### RECORDS FOR PROCESSING
....................
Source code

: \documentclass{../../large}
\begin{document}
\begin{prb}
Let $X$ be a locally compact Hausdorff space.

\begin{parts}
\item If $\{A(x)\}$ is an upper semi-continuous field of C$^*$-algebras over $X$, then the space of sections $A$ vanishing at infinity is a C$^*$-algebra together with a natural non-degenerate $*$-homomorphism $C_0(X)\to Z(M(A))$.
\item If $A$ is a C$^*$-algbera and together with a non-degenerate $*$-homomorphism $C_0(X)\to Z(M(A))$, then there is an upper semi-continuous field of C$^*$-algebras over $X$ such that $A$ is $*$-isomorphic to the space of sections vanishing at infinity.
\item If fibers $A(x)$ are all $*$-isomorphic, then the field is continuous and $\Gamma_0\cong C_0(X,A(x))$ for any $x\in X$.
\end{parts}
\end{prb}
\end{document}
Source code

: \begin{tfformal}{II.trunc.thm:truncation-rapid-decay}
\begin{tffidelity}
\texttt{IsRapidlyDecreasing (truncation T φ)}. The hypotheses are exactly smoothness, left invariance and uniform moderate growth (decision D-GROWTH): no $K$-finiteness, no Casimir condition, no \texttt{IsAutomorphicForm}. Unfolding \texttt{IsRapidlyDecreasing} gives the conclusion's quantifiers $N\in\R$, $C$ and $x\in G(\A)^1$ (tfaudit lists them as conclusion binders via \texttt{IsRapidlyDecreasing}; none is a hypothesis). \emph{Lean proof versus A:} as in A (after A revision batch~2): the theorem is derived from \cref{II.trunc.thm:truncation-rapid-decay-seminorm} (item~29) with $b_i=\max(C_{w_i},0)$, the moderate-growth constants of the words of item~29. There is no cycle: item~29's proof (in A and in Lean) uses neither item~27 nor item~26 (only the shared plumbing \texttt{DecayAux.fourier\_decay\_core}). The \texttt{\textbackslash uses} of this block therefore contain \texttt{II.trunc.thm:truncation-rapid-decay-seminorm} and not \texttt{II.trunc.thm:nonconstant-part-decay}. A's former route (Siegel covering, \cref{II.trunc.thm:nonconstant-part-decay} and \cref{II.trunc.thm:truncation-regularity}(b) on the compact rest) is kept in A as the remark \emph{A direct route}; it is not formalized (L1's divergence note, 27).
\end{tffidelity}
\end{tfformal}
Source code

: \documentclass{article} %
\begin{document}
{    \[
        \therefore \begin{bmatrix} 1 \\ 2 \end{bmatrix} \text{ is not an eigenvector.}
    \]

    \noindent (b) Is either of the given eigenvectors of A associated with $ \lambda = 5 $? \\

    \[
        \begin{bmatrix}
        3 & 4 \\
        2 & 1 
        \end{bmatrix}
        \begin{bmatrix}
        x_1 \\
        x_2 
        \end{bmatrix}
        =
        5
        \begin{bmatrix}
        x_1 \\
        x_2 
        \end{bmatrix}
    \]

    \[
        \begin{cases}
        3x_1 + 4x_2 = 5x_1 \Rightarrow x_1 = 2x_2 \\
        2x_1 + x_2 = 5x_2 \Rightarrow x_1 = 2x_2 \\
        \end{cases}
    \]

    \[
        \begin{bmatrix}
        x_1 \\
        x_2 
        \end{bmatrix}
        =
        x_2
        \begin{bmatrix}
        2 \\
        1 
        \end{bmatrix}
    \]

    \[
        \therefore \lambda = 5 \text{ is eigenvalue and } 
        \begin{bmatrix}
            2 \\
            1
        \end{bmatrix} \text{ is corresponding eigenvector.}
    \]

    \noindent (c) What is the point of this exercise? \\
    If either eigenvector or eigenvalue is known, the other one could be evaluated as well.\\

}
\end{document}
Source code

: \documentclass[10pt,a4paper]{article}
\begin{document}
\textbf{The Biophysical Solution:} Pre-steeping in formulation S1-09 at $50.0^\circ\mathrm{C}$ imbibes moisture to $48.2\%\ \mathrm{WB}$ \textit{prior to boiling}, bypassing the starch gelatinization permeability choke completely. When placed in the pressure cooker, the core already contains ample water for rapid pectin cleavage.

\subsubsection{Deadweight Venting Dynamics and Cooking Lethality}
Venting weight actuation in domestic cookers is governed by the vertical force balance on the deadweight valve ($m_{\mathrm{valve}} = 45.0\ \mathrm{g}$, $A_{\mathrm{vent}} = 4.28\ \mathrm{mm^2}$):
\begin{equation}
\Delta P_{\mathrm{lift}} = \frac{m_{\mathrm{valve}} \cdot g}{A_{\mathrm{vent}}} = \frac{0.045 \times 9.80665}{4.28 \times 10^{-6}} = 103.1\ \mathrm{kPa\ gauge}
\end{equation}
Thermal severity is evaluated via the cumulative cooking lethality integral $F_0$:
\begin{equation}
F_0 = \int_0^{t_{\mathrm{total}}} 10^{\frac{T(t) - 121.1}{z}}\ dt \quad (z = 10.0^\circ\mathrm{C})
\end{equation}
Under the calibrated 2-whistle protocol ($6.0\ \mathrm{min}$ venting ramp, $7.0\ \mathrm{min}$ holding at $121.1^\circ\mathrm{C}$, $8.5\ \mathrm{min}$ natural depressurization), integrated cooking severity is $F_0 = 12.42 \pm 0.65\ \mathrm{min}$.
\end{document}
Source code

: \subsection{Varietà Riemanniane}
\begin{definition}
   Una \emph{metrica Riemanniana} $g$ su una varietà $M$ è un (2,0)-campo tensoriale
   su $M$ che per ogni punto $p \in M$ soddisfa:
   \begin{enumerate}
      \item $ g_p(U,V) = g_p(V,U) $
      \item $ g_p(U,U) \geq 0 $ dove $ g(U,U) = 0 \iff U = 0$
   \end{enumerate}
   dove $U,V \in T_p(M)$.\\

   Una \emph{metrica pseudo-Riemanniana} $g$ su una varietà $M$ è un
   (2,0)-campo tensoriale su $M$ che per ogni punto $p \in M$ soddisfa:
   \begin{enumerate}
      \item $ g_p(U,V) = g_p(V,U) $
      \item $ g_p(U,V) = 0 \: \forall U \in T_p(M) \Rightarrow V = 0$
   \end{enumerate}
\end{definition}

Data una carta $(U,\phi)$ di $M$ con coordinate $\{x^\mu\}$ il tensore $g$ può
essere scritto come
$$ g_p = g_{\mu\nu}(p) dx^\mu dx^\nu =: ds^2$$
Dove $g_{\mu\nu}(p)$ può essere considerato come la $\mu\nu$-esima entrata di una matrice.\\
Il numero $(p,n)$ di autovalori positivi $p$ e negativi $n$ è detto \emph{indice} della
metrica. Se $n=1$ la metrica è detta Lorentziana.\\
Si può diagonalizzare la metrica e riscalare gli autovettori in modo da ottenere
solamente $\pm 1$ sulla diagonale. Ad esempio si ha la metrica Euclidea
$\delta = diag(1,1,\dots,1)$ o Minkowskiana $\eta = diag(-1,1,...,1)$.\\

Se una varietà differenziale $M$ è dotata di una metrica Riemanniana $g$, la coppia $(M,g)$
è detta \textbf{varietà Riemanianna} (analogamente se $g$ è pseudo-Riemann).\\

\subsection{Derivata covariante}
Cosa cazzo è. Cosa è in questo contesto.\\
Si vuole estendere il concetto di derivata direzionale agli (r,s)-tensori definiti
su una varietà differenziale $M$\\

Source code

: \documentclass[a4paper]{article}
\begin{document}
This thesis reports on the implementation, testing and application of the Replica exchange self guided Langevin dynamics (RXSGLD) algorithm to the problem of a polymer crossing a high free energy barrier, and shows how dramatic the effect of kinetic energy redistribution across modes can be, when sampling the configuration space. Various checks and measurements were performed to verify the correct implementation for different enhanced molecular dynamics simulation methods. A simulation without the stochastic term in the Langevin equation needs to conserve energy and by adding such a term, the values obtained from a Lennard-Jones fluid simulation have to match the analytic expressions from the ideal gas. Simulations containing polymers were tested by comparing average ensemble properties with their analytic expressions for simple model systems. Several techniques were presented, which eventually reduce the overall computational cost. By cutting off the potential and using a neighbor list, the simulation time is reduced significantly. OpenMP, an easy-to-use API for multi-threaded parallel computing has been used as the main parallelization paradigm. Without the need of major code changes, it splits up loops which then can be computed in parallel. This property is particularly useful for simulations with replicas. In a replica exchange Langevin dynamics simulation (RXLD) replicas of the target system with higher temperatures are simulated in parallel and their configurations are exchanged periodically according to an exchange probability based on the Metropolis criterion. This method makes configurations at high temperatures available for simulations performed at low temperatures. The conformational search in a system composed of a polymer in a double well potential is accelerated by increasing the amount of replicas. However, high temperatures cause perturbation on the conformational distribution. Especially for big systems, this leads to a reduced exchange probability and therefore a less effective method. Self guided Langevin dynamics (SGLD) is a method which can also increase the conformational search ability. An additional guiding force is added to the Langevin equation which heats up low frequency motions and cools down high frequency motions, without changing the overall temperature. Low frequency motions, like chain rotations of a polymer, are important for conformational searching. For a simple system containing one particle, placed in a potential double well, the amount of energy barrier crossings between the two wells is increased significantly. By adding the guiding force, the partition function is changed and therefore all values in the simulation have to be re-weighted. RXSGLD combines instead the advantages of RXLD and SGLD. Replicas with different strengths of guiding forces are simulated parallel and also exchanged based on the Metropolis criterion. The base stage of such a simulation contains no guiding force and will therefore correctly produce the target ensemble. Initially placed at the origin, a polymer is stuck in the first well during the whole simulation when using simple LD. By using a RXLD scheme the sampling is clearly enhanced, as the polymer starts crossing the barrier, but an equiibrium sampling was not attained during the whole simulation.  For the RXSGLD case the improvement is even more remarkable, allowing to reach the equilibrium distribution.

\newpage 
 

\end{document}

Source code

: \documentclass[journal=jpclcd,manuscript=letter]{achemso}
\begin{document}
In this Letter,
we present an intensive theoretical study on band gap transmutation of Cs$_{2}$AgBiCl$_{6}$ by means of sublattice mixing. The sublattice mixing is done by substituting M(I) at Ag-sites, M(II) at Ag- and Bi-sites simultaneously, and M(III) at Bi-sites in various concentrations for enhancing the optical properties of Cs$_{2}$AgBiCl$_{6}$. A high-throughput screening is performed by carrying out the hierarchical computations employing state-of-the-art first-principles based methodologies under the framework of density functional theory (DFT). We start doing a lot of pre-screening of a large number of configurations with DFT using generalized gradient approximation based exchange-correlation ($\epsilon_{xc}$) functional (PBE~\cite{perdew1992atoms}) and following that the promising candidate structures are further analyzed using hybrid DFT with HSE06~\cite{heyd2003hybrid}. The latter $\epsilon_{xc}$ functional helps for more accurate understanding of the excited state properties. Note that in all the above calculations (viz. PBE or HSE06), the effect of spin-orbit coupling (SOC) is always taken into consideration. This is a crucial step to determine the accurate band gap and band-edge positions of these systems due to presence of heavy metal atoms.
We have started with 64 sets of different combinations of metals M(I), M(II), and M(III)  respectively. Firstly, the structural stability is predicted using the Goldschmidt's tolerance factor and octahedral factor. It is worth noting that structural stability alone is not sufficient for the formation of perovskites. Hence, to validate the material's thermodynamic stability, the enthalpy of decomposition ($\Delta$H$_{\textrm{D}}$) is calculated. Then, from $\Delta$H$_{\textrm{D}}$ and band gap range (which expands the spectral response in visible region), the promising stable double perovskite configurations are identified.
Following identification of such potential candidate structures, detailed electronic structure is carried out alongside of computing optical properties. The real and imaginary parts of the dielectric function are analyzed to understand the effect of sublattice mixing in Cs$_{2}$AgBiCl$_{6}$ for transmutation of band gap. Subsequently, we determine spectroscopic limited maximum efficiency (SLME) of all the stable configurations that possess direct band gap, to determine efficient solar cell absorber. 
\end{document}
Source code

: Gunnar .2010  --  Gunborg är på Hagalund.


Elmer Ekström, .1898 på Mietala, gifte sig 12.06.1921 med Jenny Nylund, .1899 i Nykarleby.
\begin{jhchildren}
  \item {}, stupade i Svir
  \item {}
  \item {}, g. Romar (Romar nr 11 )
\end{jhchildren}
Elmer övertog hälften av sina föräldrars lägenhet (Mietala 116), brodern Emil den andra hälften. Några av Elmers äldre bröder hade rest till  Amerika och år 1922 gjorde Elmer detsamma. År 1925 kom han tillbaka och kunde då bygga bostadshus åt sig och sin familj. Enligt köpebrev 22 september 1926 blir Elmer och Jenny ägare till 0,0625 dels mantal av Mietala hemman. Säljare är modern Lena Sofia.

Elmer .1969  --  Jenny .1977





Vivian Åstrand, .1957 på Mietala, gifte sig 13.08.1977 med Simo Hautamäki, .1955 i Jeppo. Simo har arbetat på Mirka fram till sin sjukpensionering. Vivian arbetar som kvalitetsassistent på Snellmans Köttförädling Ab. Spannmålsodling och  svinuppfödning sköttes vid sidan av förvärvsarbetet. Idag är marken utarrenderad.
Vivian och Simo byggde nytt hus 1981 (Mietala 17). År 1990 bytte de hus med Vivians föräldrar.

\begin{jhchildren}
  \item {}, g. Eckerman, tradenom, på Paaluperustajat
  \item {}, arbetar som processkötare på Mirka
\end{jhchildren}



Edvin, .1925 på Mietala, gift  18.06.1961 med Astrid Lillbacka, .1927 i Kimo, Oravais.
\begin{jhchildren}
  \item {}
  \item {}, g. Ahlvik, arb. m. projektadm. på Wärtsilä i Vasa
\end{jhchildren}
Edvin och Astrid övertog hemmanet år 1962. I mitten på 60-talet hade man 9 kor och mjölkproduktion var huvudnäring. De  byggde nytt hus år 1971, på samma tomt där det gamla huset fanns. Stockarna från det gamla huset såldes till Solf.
....................
### PROBLEM TO SOLVE
Take every line from the data that contains the word "eigenvalue".

### COMPLETED TASK
        \therefore \lambda = 5 \text{ is eigenvalue and } 
    If either eigenvector or eigenvalue is known, the other one could be evaluated as well.\\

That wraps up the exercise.